Our long term goal is to steer social policy in an evidence-based manner. Legal policy is often driven by intuition and politics more than by data analysis. Large-scale data analysis has the potential to reveal patterns that will assess the efficacy of legislation. Using millions of criminal records from multiple states, we mine patterns of crime and recidivism to help navigate a more effective criminal justice policy. Which policies over the past few decades have effectively reduced crime? Which types of crime respond to which types of policies? Are there “gateway crimes” that lead offenders to commit other crimes in the future? What patterns correlate with re-offense? Which crime types cluster, and which are rarely performed by the same individual? When does sentencing effectively prevent offenders from reoffending?
Funding for this tool was provided by the National Science Foundation SBE Office of Multidisciplinary Activities under Grant No. 1439453.
Miami-Dade County, FL, is the 7th most populous county in the United States and is the county seat of Miami, FL. It consists of 5.7 million records spanning from 1971 to 2012. The data contains 30 variables and was obtained from Miami-Dade County Clerks Criminal Justice Information System on December 3, 2013.
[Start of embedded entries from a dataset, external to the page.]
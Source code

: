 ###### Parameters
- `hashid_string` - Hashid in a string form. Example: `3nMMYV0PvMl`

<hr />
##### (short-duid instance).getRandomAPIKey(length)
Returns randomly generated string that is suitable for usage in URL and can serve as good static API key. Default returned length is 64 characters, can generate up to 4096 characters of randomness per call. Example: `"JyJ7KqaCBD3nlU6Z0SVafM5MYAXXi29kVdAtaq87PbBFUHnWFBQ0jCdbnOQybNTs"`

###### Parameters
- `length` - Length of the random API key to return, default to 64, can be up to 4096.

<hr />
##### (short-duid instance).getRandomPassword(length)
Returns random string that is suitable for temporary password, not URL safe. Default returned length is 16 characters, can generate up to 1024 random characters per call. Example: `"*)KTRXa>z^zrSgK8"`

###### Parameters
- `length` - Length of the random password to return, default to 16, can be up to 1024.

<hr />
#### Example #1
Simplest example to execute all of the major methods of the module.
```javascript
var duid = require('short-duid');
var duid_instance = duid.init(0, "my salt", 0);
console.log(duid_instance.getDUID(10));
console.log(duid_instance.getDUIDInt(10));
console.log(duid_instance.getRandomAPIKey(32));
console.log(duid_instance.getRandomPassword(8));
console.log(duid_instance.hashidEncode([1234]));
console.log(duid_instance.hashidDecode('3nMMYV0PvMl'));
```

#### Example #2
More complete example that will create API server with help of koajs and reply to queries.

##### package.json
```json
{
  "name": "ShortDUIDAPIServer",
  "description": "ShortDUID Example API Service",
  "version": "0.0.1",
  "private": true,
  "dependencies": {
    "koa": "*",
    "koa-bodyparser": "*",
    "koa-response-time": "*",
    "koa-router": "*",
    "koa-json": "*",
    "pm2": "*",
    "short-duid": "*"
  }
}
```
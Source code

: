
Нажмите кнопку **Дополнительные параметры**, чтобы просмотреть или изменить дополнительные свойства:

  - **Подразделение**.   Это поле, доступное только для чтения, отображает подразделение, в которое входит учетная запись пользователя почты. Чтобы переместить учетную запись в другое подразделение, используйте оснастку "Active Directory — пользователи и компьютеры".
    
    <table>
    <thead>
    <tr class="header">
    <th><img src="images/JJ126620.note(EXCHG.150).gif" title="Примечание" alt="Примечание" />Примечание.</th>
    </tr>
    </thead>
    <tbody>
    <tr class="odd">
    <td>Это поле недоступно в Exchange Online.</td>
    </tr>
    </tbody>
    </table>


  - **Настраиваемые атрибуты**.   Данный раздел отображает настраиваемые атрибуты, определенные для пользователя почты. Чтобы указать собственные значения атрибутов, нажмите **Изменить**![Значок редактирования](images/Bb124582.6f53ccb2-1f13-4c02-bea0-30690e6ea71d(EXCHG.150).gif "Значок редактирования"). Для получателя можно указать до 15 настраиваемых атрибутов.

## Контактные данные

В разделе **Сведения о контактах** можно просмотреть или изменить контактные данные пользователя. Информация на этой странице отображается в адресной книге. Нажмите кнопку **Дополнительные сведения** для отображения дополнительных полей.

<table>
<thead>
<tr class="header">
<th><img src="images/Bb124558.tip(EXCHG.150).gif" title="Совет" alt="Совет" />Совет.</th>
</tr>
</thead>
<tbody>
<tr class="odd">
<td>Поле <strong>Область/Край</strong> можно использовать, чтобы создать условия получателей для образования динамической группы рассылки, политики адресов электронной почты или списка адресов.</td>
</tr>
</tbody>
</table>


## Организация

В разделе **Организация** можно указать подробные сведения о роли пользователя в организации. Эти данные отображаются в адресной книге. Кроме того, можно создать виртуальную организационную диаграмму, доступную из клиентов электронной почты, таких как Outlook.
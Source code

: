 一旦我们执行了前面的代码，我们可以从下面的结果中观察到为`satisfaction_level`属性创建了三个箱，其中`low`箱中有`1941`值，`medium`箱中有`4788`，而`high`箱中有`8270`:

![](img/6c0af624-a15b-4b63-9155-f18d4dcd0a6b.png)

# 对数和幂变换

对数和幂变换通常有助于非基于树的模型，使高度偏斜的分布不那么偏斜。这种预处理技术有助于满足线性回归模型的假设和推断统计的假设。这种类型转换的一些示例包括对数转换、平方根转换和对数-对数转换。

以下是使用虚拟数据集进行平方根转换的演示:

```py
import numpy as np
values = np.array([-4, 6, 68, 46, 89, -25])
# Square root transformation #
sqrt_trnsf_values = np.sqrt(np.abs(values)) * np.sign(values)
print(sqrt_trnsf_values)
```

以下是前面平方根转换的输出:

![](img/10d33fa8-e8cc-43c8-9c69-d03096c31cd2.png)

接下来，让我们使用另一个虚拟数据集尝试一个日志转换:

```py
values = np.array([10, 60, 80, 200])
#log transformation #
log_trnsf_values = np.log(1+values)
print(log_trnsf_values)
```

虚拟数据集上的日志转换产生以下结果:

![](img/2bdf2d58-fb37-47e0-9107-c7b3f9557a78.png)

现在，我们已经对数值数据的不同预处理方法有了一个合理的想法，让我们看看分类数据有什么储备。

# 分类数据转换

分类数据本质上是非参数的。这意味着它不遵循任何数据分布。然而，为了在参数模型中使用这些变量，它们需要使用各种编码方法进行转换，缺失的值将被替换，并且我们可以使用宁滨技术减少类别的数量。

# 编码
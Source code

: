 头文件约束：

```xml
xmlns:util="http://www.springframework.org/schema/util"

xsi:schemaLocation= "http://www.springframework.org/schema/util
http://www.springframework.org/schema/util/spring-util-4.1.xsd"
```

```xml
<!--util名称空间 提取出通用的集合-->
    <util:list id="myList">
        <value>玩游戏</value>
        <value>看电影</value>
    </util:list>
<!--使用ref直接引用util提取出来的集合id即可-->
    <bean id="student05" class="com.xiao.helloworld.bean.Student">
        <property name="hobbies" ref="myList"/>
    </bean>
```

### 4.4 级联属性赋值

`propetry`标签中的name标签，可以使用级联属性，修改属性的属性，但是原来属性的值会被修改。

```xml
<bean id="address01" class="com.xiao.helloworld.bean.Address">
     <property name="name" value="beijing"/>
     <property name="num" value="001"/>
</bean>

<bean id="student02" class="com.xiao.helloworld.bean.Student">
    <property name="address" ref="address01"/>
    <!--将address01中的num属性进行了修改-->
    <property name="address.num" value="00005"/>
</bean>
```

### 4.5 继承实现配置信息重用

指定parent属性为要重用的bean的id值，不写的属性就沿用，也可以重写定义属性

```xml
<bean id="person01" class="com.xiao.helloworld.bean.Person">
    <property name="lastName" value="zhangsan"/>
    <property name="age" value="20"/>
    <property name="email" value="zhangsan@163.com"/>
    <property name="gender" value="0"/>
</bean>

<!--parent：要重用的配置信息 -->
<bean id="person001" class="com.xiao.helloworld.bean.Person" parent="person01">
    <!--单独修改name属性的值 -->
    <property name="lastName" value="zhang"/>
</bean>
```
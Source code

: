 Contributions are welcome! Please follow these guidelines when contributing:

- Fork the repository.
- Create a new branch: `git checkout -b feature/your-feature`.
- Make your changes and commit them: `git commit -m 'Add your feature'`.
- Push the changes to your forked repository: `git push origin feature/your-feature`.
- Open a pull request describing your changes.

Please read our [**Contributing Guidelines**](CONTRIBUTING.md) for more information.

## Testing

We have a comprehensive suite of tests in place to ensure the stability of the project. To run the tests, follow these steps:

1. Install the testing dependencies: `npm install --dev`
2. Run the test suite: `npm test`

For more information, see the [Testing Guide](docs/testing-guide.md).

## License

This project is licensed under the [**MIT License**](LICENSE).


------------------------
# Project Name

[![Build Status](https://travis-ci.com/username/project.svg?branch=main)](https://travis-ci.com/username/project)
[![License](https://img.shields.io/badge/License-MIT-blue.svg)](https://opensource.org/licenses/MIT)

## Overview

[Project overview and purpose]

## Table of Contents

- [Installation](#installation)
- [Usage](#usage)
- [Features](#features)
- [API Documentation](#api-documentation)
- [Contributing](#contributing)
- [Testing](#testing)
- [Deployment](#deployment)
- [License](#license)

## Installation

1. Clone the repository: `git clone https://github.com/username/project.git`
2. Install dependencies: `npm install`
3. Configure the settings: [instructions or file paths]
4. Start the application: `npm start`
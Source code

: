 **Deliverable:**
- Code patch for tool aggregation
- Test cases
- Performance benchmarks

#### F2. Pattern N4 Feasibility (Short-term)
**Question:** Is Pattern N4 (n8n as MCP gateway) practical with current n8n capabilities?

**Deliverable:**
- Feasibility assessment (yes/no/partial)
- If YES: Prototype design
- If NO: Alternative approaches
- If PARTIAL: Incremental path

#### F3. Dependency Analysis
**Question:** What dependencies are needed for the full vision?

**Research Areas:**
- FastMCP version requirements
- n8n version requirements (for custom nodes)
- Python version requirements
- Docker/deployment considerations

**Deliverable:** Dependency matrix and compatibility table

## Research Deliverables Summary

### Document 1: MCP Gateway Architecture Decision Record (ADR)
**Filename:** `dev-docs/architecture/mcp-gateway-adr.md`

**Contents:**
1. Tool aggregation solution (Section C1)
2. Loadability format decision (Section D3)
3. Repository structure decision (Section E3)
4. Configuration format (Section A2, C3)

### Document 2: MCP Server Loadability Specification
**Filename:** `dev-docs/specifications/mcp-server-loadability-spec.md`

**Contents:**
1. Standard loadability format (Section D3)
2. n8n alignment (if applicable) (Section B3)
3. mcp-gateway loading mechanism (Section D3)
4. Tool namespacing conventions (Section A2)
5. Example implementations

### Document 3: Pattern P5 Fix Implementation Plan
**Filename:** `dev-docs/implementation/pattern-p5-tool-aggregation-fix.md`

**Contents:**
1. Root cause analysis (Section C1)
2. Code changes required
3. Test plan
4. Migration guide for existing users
New York City, NY, is the most populous city in the United States. It consists of 9.8 million records spanning from 1977 to 2013. The data contains 20 variables and was obtained from New York State Division of Criminal Justice Services in 2013. It currently only contains the most serious charge in a given arrest and does not yet contain identifiers.
Harris County, TX, is the 3rd most populous county in the United States and is the county seat of Houston, TX. It consists of 3.1 million records, spanning from 1977 to April, 2012. The data contains 61 variables and was obtained from the Harris County District Clerk's Office in September, 2013.